Cortázar, Grafitti (1980, p.107).
Llegar a Berlín y encontrar los restos de la guerra. No se trata sólo de aquellos que recuerdan a la Segunda Guerra Mundial, como el Monumento del Holocausto, esa concatenación de módulos que hacen palpar la soledad al que camina entre los estrechos pasadizos que los separan, y cuyo gris imperturbable bien sabe borrar la vista de todo horizonte posible. O ese bunker que ya no está, pero cuya ausencia sigue tan presente. No se trata sólo de esa “guerra caliente” que cobró millones de vidas, sino de la Guerra Fría que dividió a Alemania y la hizo el terreno para la confrontación entre dos grandes bandos: los aliados occidentales y la Unión Soviética. Así, una pregunta me interpela con cada desplazamiento: “aquí, ¿es el lado oriental u occidental?” Desde lo alto de la Torre de Televisión logro percibir el bosquejo de dos arquitecturas, la de enormes bloques prefabricados, simétricos, propios del realismo socialista, en contraste con las restauradas edificaciones antiguas que se mezclan con obras de vanguardia en la Berlín capitalista. Pero, por sobre todo, los restos del Muro de Berlín y sus puntos de control, que trazaron la escisión de una ciudad y una población.
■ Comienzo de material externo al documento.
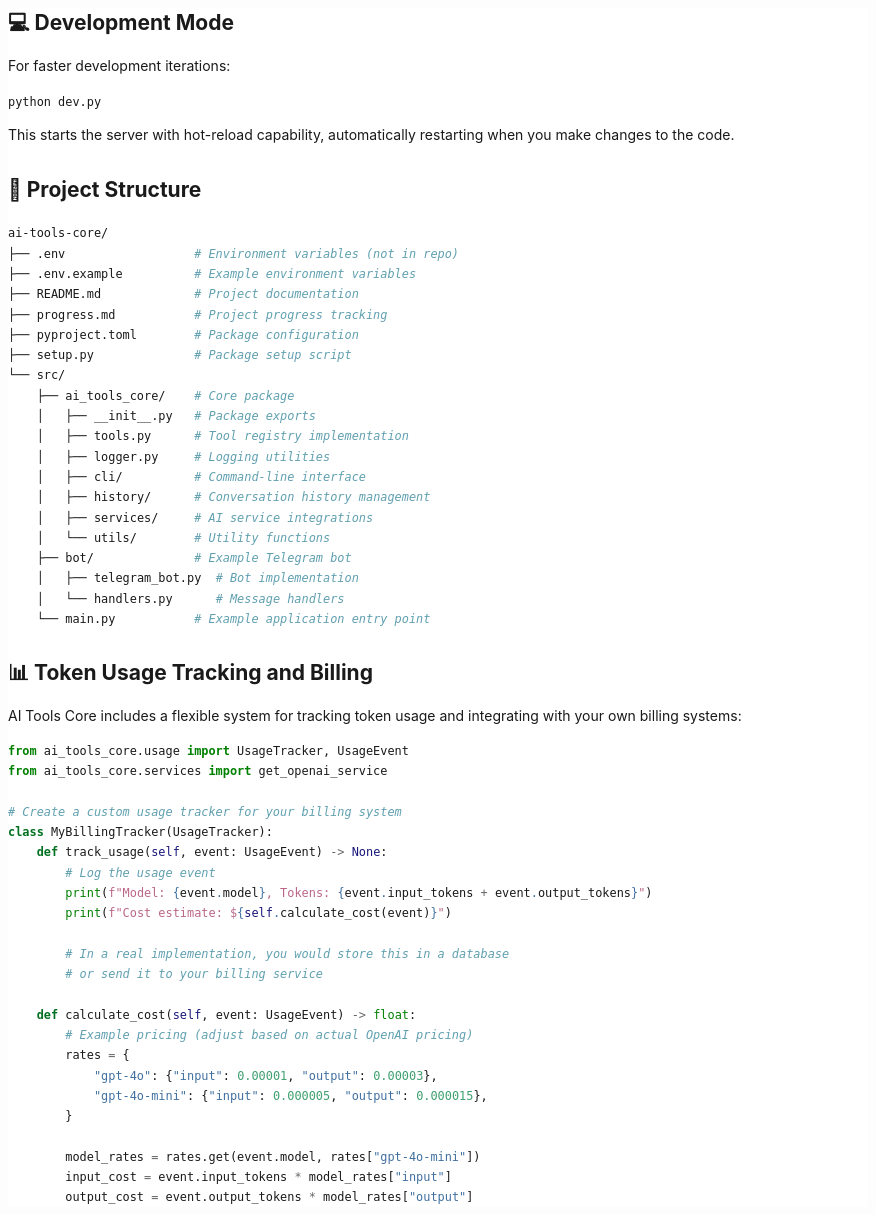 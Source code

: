 ## 💻 Development Mode

For faster development iterations:

```bash
python dev.py
```

This starts the server with hot-reload capability, automatically restarting when you make changes to the code.

## 📂 Project Structure

```bash
ai-tools-core/
├── .env                  # Environment variables (not in repo)
├── .env.example          # Example environment variables
├── README.md             # Project documentation
├── progress.md           # Project progress tracking
├── pyproject.toml        # Package configuration
├── setup.py              # Package setup script
└── src/
    ├── ai_tools_core/    # Core package
    │   ├── __init__.py   # Package exports
    │   ├── tools.py      # Tool registry implementation
    │   ├── logger.py     # Logging utilities
    │   ├── cli/          # Command-line interface
    │   ├── history/      # Conversation history management
    │   ├── services/     # AI service integrations
    │   └── utils/        # Utility functions
    ├── bot/              # Example Telegram bot
    │   ├── telegram_bot.py  # Bot implementation
    │   └── handlers.py      # Message handlers
    └── main.py           # Example application entry point
```

## 📊 Token Usage Tracking and Billing

AI Tools Core includes a flexible system for tracking token usage and integrating with your own billing systems:

```python
from ai_tools_core.usage import UsageTracker, UsageEvent
from ai_tools_core.services import get_openai_service

# Create a custom usage tracker for your billing system
class MyBillingTracker(UsageTracker):
    def track_usage(self, event: UsageEvent) -> None:
        # Log the usage event
        print(f"Model: {event.model}, Tokens: {event.input_tokens + event.output_tokens}")
        print(f"Cost estimate: ${self.calculate_cost(event)}")
        
        # In a real implementation, you would store this in a database
        # or send it to your billing service
        
    def calculate_cost(self, event: UsageEvent) -> float:
        # Example pricing (adjust based on actual OpenAI pricing)
        rates = {
            "gpt-4o": {"input": 0.00001, "output": 0.00003},
            "gpt-4o-mini": {"input": 0.000005, "output": 0.000015},
        }
        
        model_rates = rates.get(event.model, rates["gpt-4o-mini"])
        input_cost = event.input_tokens * model_rates["input"]
        output_cost = event.output_tokens * model_rates["output"]
``` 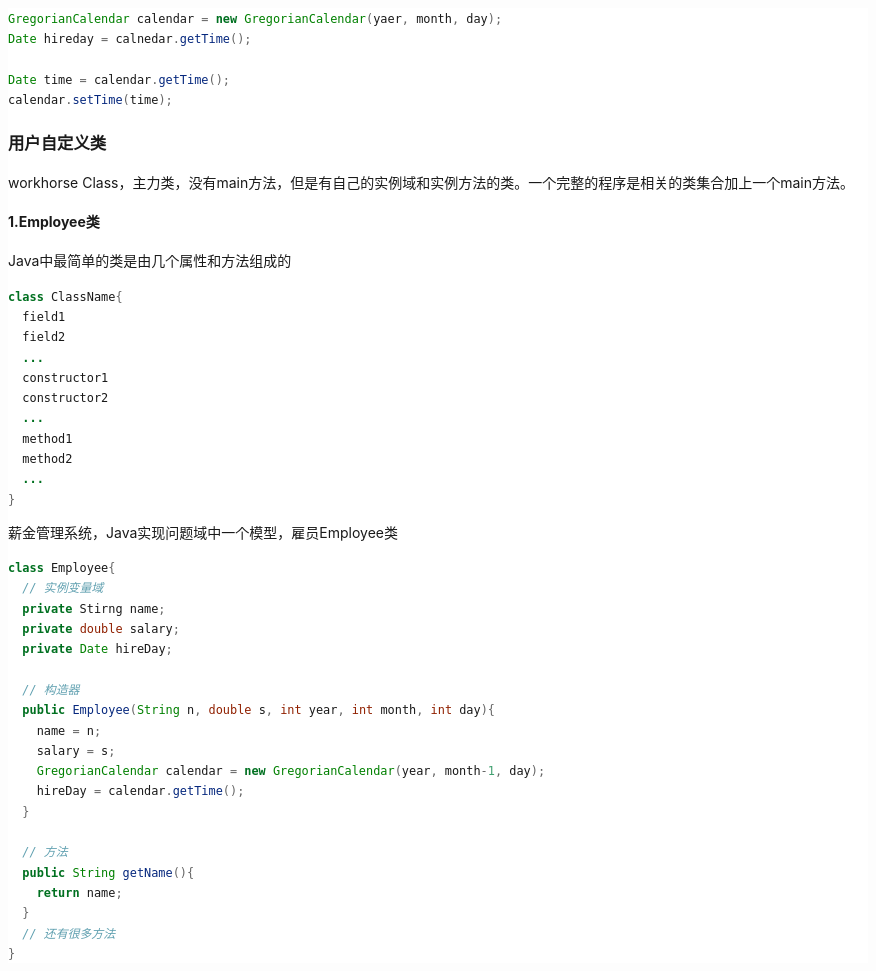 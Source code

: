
 ```Java
GregorianCalendar calendar = new GregorianCalendar(yaer, month, day);
Date hireday = calnedar.getTime();

Date time = calendar.getTime();
calendar.setTime(time);
```

### 用户自定义类

workhorse Class，主力类，没有main方法，但是有自己的实例域和实例方法的类。一个完整的程序是相关的类集合加上一个main方法。

#### 1.Employee类

Java中最简单的类是由几个属性和方法组成的

```Java
class ClassName{
  field1
  field2
  ...
  constructor1
  constructor2
  ...
  method1
  method2
  ...
}
```

薪金管理系统，Java实现问题域中一个模型，雇员Employee类

```Java
class Employee{
  // 实例变量域
  private Stirng name;
  private double salary;
  private Date hireDay;

  // 构造器
  public Employee(String n, double s, int year, int month, int day){
    name = n;
    salary = s;
    GregorianCalendar calendar = new GregorianCalendar(year, month-1, day);
    hireDay = calendar.getTime();
  }

  // 方法
  public String getName(){
    return name;
  }
  // 还有很多方法
}
```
¿Cómo tratar los restos de la guerra, más allá de la estricta prohibición de la ideología neonazi que existe actualmente en Alemania?, ¿más allá del cotidiano recordatorio de la responsabilidad del pueblo alemán en los horrores de la Segunda Guerra Mundial, plasmado en sus calles?, ¿más allá de la historia que repiten incansablemente los guías turísticos y del comercio de supuestos pedacitos del Muro, degradado a souvenir?
Una historia de dos
Un año antes de finalizar la Segunda Guerra Mundial, los países aliados comenzaron a preguntarse por el destino de la Alemania derrotada. Algo era claro: había que impedir que se constituyera nuevamente en un peligro, en una nación con el poder tanto económico-militar como político-ideológico para desencadenar otra guerra. Como menciona Garzón en su texto El Muro de Berlín, “…la decisión era claramente por una Alemania desarmada, ocupada militarmente, controlada por las potencias aliadas…pero conservando su unidad como un todo”[1]. A pesar de este aparente ánimo de preservar la integridad de la nación alemana, el país fue dividido en cuatro zonas de ocupación, una para cada potencia vencedora. Igual suerte le tocó a Berlín, que aun cuando se encontraba en el espacio asignado a la Unión Soviética, se regía por un “estatuto especial” que reproducía en su territorio la sectorización que delimitó al país en su conjunto. Sin embargo, una vez que el enemigo común fue vencido, que se creyó “superada” la historia de los dos en guerra -el Tercer Reich contra los países aliados- las diferencias ideológicas y las ambiciones de poder entre los aliados mismos dieron origen a una nueva pugna, echando por tierra la “unidad” pautada desde el marco simbólico que establecían los acuerdos. Así, rápidamente retornó la confrontación imaginaria entre dos: por un lado, las democracias occidentales (Gran Bretaña, Francia pero especialmente Estados Unidos), asentadas en lo que sería la República Federal Alemana; por el otro, el régimen comunista de la Unión Soviética, en la futura República Democrática Alemana. Lo que se llamó la Guerra Fría, “…por no haber confrontación bélica directa, pero con el telón de una amenaza atómica al fondo” [2], duró cuarenta y cinco años.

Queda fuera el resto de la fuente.